── Records
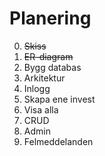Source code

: # Planering

0. ~~Skiss~~
1.  ~~ER-diagram~~
2.  Bygg databas
3. Arkitektur
4. Inlogg
5. Skapa ene invest
6. Visa alla
7. CRUD
8. Admin
9. Felmeddelanden

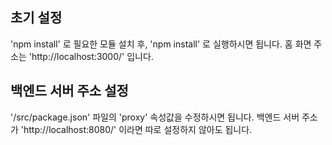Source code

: ## 초기 설정
'npm install' 로 필요한 모듈 설치 후, 'npm install' 로 실행하시면 됩니다.
홈 화면 주소는 'http://localhost:3000/' 입니다.

## 백엔드 서버 주소 설정
'/src/package.json' 파일의 'proxy' 속성값을 수정하시면 됩니다.
백엔드 서버 주소가 'http://localhost:8080/' 이라면 따로 설정하지 않아도 됩니다.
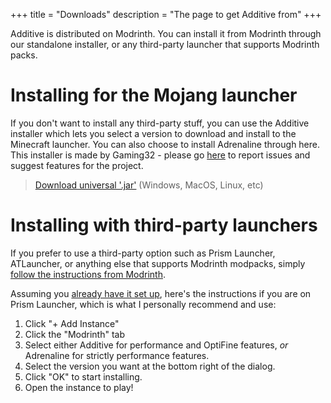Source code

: +++
title = "Downloads"
description = "The page to get Additive from"
+++

Additive is distributed on Modrinth. You can install it from Modrinth through our standalone installer, or any third-party launcher that supports Modrinth packs.

# Installing for the Mojang launcher

If you don't want to install any third-party stuff, you can use the Additive installer which lets you select a version to download and install to the Minecraft launcher. You can also choose to install Adrenaline through here. This installer is made by Gaming32 - please go [here](https://github.com/Gaming32/additive-installer/issues) to report issues and suggest features for the project.

> [Download universal '.jar'](https://github.com/Gaming32/additive-installer/releases/download/v1.0.1/additive-installer-1.0.1.jar) (Windows, MacOS, Linux, etc)

# Installing with third-party launchers

If you prefer to use a third-party option such as Prism Launcher, ATLauncher, or anything else that supports Modrinth modpacks, simply [follow the instructions from Modrinth](https://docs.modrinth.com/docs/modpacks/playing_modpacks/).

Assuming you [already have it set up](https://prismlauncher.org/wiki/getting-started/installing-prismlauncher), here's the instructions if you are on Prism Launcher, which is what I personally recommend and use:

1. Click "+ Add Instance"
2. Click the "Modrinth" tab
3. Select either Additive for performance and OptiFine features, *or* Adrenaline for strictly performance features.
4. Select the version you want at the bottom right of the dialog.
5. Click "OK" to start installing.
6. Open the instance to play!
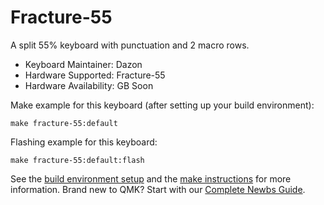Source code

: # Fracture-55

A split 55% keyboard with punctuation and 2 macro rows.

* Keyboard Maintainer: Dazon
* Hardware Supported: Fracture-55
* Hardware Availability: GB Soon

Make example for this keyboard (after setting up your build environment):

    make fracture-55:default

Flashing example for this keyboard:

    make fracture-55:default:flash

See the [build environment setup](https://docs.qmk.fm/#/getting_started_build_tools) and the [make instructions](https://docs.qmk.fm/#/getting_started_make_guide) for more information. Brand new to QMK? Start with our [Complete Newbs Guide](https://docs.qmk.fm/#/newbs).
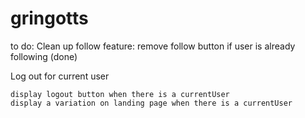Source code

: # gringotts
to do:
Clean up follow feature:
    remove follow button if user is already following (done)

Log out for current user

    display logout button when there is a currentUser
    display a variation on landing page when there is a currentUser
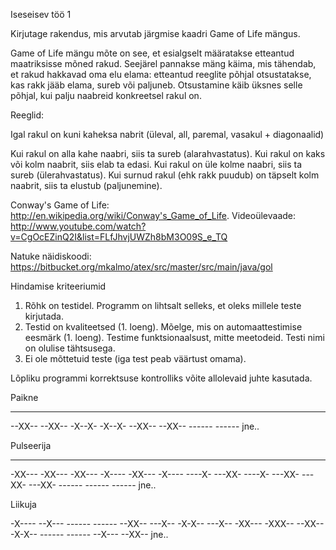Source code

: Iseseisev töö 1

Kirjutage rakendus, mis arvutab järgmise kaadri Game of Life mängus.

Game of Life mängu mõte on see, et esialgselt määratakse etteantud maatriksisse 
mõned rakud. Seejärel pannakse mäng käima, mis tähendab, et rakud hakkavad
oma elu elama: etteantud reeglite põhjal otsustatakse, kas rakk jääb elama,
sureb või paljuneb. Otsustamine käib üksnes selle põhjal, kui palju naabreid
konkreetsel rakul on.

Reeglid:

  Igal rakul on kuni kaheksa nabrit (üleval, all, paremal, vasakul + diagonaalid)

  Kui rakul on alla kahe naabri, siis ta sureb (alarahvastatus).
  Kui rakul on kaks või kolm naabrit, siis elab ta edasi.
  Kui rakul on üle kolme naabri, siis ta sureb (ülerahvastatus).
  Kui surnud rakul (ehk rakk puudub) on täpselt kolm naabrit, siis ta elustub (paljunemine).

Conway's Game of Life: http://en.wikipedia.org/wiki/Conway's_Game_of_Life.
Videoülevaade: http://www.youtube.com/watch?v=CgOcEZinQ2I&list=FLfJhvjUWZh8bM3O09S_e_TQ

Natuke näidiskoodi: https://bitbucket.org/mkalmo/atex/src/master/src/main/java/gol

Hindamise kriteeriumid

  1. Rõhk on testidel. Programm on lihtsalt selleks, et oleks millele teste kirjutada.
  2. Testid on kvaliteetsed (1. loeng).
     Mõelge, mis on automaattestimise eesmärk (1. loeng).
     Testime funktsionaalsust, mitte meetodeid.
     Testi nimi on olulise tähtsusega.
  3. Ei ole mõttetuid teste (iga test peab väärtust omama).


Lõpliku programmi korrektsuse kontrolliks võite allolevaid juhte kasutada.

Paikne

------ ------
--XX-- --XX--
-X--X- -X--X-
--XX-- --XX--
------ ------ jne..

Pulseerija

------ ------ ------
-XX--- -XX--- -XX---
-X---- -XX--- -X----
----X- ---XX- ----X-
---XX- ---XX- ---XX-
------ ------ ------ jne..

Liikuja

-X---- --X--- ------ ------
--XX-- ---X-- -X-X-- ---X--
-XX--- -XXX-- --XX-- -X-X--
------ ------ --X--- --XX-- jne..
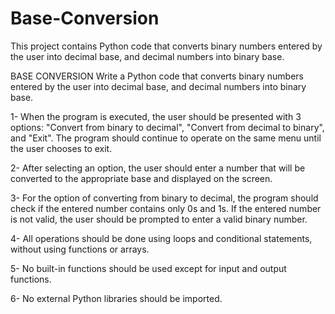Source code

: # Base-Conversion
This project contains Python code that converts binary numbers entered by the user into decimal base, and decimal numbers into binary base.

BASE CONVERSION
Write a Python code that converts binary numbers entered by the user into decimal base, and decimal numbers into binary base.

1- When the program is executed, the user should be presented with 3 options: "Convert from binary to decimal", "Convert from decimal to binary", and "Exit". The program should continue to operate on the same menu until the user chooses to exit.

2- After selecting an option, the user should enter a number that will be converted to the appropriate base and displayed on the screen.

3- For the option of converting from binary to decimal, the program should check if the entered number contains only 0s and 1s. If the entered number is not valid, the user should be prompted to enter a valid binary number.

4- All operations should be done using loops and conditional statements, without using functions or arrays.

5- No built-in functions should be used except for input and output functions.

6- No external Python libraries should be imported.
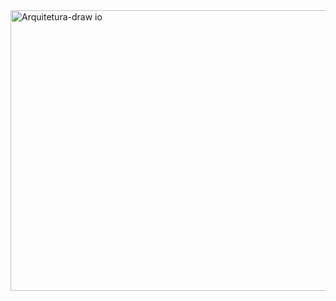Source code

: <img width="728" height="449" alt="Arquitetura-draw io" src="https://github.com/user-attachments/assets/f2eeb500-d76e-4b26-8e8a-6161c09c31be" />
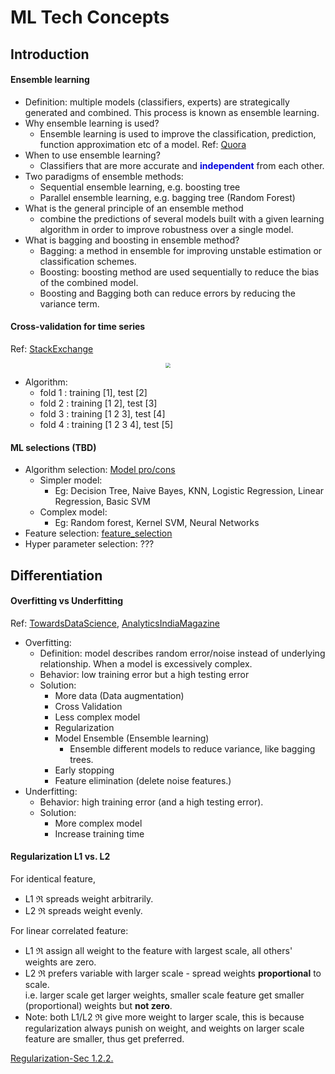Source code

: # ML Tech Concepts

## Introduction


#### Ensemble learning

- Definition: multiple models (classifiers, experts) are strategically generated and combined. This process is known as ensemble learning.
- Why ensemble learning is used?
  - Ensemble learning is used to improve the classification, prediction, function approximation etc of a model. Ref: [Quora](https://www.quora.com/How-do-ensemble-methods-work-and-why-are-they-superior-to-individual-models)
- When to use ensemble learning?
  - Classifiers that are more accurate and <font color="#0000dd">**independent**</font> from each other.
- Two paradigms of ensemble methods:
  - Sequential ensemble learning, e.g. boosting tree
  - Parallel ensemble learning, e.g. bagging tree (Random Forest)
- What is the general principle of an ensemble method
  - combine the predictions of several models built with a given learning algorithm in order to improve robustness over a single model. 
- What is bagging and boosting in ensemble method?
  - Bagging: a method in ensemble for improving unstable estimation or classification schemes.
  - Boosting: boosting method are used sequentially to reduce the bias of the combined model. 
  - Boosting and Bagging both can reduce errors by reducing the variance term.

#### Cross-validation for time series

Ref: [StackExchange]( https://stats.stackexchange.com/questions/14099/using-k-fold-cross-validation-for-time-series-model-selection)

  <div  align="center"><img src=https://i.stack.imgur.com/fXZ6k.png style = "zoom:50%"></div>

- Algorithm:
  - fold 1 : training [1], test [2]
  - fold 2 : training [1 2], test [3]
  - fold 3 : training [1 2 3], test [4]
  - fold 4 : training [1 2 3 4], test [5]

#### ML selections (TBD)

- Algorithm selection: [Model pro/cons](../models/summary_model_comparision.md)
  - Simpler model:
    - Eg: Decision Tree, Naive Bayes, KNN, Logistic Regression, Linear Regression, Basic SVM
  - Complex model:
    - Eg: Random forest, Kernel SVM, Neural Networks
- Feature selection: [feature_selection](../data_engineering/feature_selection.md)
- Hyper parameter selection: ???


## Differentiation

#### Overfitting vs Underfitting

Ref: [TowardsDataScience](https://towardsdatascience.com/overfitting-vs-underfitting-a-complete-example-d05dd7e19765), [AnalyticsIndiaMagazine](https://analyticsindiamag.com/tackling-underfitting-and-overfitting-problems-in-data-science/)

- Overfitting:
  - Definition: model describes random error/noise instead of underlying relationship. When a model is excessively complex.
  - Behavior: low training error but a high testing error
  - Solution:
    - More data (Data augmentation)
    - Cross Validation
    - Less complex model
    - Regularization
    - Model Ensemble (Ensemble learning)
      - Ensemble different models to reduce variance, like bagging trees.
    - Early stopping
    - Feature elimination (delete noise features.)
- Underfitting:
  - Behavior: high training error (and a high testing error).
  - Solution:
    - More complex model
    - Increase training time


#### Regularization L1 vs. L2 

For identical feature, 
- L1 $\Re$ spreads weight arbitrarily. 
- L2 $\Re$ spreads weight evenly.

For linear correlated feature:

- L1 $\Re$ assign all weight to the feature with largest scale, all others' weights are zero. 
- L2 $\Re$ prefers variable with larger scale - spread weights **proportional** to scale.<br>i.e. larger scale get larger weights, smaller scale feature get smaller (proportional) weights but **not zero**.
- Note: both L1/L2 $\Re$ give more weight to larger scale, this is because regularization always punish on weight, and weights on larger scale feature are smaller, thus get preferred.

[Regularization-Sec 1.2.2.](../model_training/regularization.md)






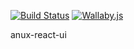 [![Build Status](https://travis-ci.com/Anupheaus/anux-react-ui.svg?branch=master)](https://travis-ci.com/Anupheaus/anux-react-ui)
[![Wallaby.js](https://img.shields.io/badge/wallaby.js-configured-green.svg)](https://wallabyjs.com)

anux-react-ui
────
Reproduce the lines of the entries above from the one with "#### ML selections (TBD)" to the one with "#### Overfitting vs Underfitting", both included, exactly and without any other line.

#### ML selections (TBD)

- Algorithm selection: [Model pro/cons](../models/summary_model_comparision.md)
  - Simpler model:
    - Eg: Decision Tree, Naive Bayes, KNN, Logistic Regression, Linear Regression, Basic SVM
  - Complex model:
    - Eg: Random forest, Kernel SVM, Neural Networks
- Feature selection: [feature_selection](../data_engineering/feature_selection.md)
- Hyper parameter selection: ???


## Differentiation

#### Overfitting vs Underfitting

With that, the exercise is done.